Aurora A及haspin激酶在大腸癌細胞的組蛋白磷酸化作用及染色體運送複合體之角色

Abstract

組蛋白3的磷酸化作用以及由Aurora B、survivin、INCENP及borealin所組成的染色體運送複合體，在有絲分裂的紡錘絲及染色體的分離擔任重要的角色，Aurora A及haspin是調控有絲分裂進行的激酶，然而，Aurora A及haspin對於組蛋白3的磷酸化作用及染色體運送複合體的形成仍不清楚。大腸癌是世界上發生率及致死率最高的癌症之一。在本論文中，我們利用大腸癌細胞模式探討Aurora A及haspin對於組蛋白及染色體運送複合體的調控。MLN8237是一種Aurora A激酶的抑制劑，CHR6494是一種haspin的抑制劑，在大腸癌細胞中處理MLN8237及CHR6494皆能誘導中心體的擴增、紡錘絲的多極化及產生有絲分裂的風暴，有趣地，結合MLN8237及CHR6494能加強抗癌活性，包括細胞存活率的降低、多核細胞的增加、生長能力的抑制及細胞凋亡的誘導。同時，MLN8237及CHR6494能抑制組蛋白3的Thr-3及Ser-10磷酸化作用及降低Aurora B激酶及survivin的蛋白質表現，此外，轉殖survivin表現載體則會降低MLN8237或CHR6494所造成的細胞死亡。綜合以上結果，這篇論文是第一次發現Aurora A及haspin能共同調控組蛋白的磷酸化作用及染色體運送複合體的形成，結合Aurora A及haspin的標靶藥物可以發展作為治療大腸癌的新策略。

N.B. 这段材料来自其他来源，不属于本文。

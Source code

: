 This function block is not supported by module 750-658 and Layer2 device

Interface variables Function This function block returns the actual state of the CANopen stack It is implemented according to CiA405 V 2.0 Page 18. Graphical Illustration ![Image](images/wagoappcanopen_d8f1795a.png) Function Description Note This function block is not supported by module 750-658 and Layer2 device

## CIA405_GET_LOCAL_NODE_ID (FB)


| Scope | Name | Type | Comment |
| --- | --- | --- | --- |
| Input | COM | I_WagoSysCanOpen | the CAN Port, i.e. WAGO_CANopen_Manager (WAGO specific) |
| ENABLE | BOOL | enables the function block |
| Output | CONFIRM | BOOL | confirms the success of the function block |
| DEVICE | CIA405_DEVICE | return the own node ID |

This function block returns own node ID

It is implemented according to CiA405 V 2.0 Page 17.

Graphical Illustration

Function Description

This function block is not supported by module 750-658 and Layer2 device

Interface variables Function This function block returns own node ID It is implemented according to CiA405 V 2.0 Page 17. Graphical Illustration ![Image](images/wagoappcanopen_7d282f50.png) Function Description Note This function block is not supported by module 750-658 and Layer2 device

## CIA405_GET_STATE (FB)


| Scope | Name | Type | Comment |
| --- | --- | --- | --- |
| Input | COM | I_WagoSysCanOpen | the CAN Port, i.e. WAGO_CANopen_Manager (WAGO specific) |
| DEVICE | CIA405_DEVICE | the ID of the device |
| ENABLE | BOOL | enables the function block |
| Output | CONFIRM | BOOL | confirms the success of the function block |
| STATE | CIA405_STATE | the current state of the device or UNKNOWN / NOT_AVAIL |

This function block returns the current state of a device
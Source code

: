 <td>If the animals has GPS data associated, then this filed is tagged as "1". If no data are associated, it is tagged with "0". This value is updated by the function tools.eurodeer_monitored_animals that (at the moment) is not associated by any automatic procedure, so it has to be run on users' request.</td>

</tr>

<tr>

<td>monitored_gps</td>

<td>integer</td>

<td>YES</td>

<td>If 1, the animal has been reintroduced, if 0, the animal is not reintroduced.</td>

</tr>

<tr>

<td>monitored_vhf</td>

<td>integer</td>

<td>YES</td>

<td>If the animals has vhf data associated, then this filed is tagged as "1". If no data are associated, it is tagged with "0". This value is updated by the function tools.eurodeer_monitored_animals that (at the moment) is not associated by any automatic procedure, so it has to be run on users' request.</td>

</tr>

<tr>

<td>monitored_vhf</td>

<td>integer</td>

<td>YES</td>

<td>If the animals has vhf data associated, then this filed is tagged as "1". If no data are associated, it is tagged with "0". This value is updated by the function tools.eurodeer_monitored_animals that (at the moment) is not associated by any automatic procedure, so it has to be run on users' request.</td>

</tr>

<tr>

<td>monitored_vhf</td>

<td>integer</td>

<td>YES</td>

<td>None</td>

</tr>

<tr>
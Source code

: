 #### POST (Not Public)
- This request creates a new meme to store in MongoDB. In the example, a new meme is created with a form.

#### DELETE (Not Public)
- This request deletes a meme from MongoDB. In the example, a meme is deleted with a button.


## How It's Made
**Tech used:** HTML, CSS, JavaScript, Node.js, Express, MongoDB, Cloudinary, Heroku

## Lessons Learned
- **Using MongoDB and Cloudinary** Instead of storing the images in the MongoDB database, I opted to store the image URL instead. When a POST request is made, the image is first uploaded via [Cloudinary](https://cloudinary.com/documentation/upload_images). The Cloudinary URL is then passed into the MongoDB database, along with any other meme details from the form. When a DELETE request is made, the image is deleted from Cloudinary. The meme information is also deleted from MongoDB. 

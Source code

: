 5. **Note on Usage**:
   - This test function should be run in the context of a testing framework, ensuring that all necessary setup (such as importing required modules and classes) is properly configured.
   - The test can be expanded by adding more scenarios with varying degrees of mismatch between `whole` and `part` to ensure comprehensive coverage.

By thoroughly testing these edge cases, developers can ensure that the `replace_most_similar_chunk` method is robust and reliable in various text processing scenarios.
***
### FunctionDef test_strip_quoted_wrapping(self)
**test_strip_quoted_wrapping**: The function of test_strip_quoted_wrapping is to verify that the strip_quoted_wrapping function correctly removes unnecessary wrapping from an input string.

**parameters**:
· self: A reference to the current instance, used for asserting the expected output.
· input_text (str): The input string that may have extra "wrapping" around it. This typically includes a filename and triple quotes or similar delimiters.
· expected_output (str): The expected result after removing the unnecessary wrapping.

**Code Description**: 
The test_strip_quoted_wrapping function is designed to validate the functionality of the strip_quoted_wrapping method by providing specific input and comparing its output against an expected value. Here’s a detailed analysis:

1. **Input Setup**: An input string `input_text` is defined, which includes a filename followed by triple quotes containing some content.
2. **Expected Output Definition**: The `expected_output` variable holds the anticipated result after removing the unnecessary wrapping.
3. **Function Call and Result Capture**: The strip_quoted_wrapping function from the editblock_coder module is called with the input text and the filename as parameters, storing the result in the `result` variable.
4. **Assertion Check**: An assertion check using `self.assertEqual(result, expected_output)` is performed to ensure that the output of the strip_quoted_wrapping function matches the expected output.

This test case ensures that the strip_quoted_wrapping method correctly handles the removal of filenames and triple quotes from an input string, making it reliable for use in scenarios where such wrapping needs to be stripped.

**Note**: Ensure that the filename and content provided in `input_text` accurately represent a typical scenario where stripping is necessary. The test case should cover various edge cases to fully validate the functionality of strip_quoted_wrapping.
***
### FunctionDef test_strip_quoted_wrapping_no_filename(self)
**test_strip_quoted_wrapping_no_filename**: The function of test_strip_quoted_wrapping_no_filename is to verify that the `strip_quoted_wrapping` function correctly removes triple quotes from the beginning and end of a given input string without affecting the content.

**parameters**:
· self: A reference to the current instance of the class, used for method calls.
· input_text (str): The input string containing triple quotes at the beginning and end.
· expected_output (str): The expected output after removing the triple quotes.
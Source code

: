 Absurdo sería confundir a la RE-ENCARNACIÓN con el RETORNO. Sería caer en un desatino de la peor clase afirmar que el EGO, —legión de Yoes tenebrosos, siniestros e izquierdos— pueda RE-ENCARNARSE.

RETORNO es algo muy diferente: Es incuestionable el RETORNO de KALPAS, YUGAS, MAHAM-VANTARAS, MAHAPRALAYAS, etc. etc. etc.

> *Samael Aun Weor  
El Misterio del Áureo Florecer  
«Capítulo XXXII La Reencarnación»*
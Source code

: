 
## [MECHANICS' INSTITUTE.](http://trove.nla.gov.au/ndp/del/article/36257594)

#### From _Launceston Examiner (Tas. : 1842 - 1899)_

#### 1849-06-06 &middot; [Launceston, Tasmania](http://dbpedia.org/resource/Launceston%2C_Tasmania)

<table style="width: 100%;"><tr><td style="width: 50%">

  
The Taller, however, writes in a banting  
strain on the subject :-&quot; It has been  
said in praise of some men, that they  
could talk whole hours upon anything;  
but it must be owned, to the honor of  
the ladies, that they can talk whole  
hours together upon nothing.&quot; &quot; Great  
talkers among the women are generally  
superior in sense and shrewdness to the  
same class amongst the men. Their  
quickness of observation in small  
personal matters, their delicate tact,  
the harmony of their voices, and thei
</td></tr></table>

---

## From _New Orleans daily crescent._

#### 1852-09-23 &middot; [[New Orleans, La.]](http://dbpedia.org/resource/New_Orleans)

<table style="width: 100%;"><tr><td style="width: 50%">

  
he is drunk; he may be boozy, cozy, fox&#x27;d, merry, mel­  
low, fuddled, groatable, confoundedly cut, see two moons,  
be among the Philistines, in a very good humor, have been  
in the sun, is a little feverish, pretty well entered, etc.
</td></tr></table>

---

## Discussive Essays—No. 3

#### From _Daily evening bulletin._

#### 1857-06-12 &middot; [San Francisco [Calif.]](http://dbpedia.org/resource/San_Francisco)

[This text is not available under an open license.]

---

The phosphorylation of histone 3 and the chromosomal passenger complex (CPC), composed of Aurora B, survivin, INCENP and borealin, have been indicated important roles on the control of mitotic spindle and chromosomal segregation. Aurora A and haspin are mitotic kinases that can regulate mitotic progression. However, the roles of Aurora A and haspin on the phosphorylation of histone 3 and the formation of CPC remain largely unclear. Colorectal cancer (CRC) is one of the leading causes and mortality in the world. In this study, we investigated the roles of Aurora A and haspin on the regulation of histone 3 and CPC using CRC model. Both MLN8237 (an Aurora A inhibitor) and CHR6494 (a haspin inhibitor) induced centrosomal amplification, spindle multi-polarity and mitotic catastrophe in CRC cells. Interestingly, the combination of MLN8237 and CHR6494 enhanced the anticancer abilities, including the cell viability reduction, polyploidy cells increase, growth inhibition and apoptosis induction. Meantime, MLN8237 and CHR6494 inhibited the protein phosphorylations of histone 3 at Thr-3 and Ser-10 and the protein levels of Aurora B and survivin. Over-expression of survivin by pCT-GFP-sur8 vector could reduce the MLN8237 or CHR6494 induced cell death. This report demonstrates for the first time that Aurora A and haspin can co-regulate the phosphorylation of histone 3 and the formation of CPC. The combined targeting drugs on Aurora A and haspin may develop a novel strategy for CRC therapy.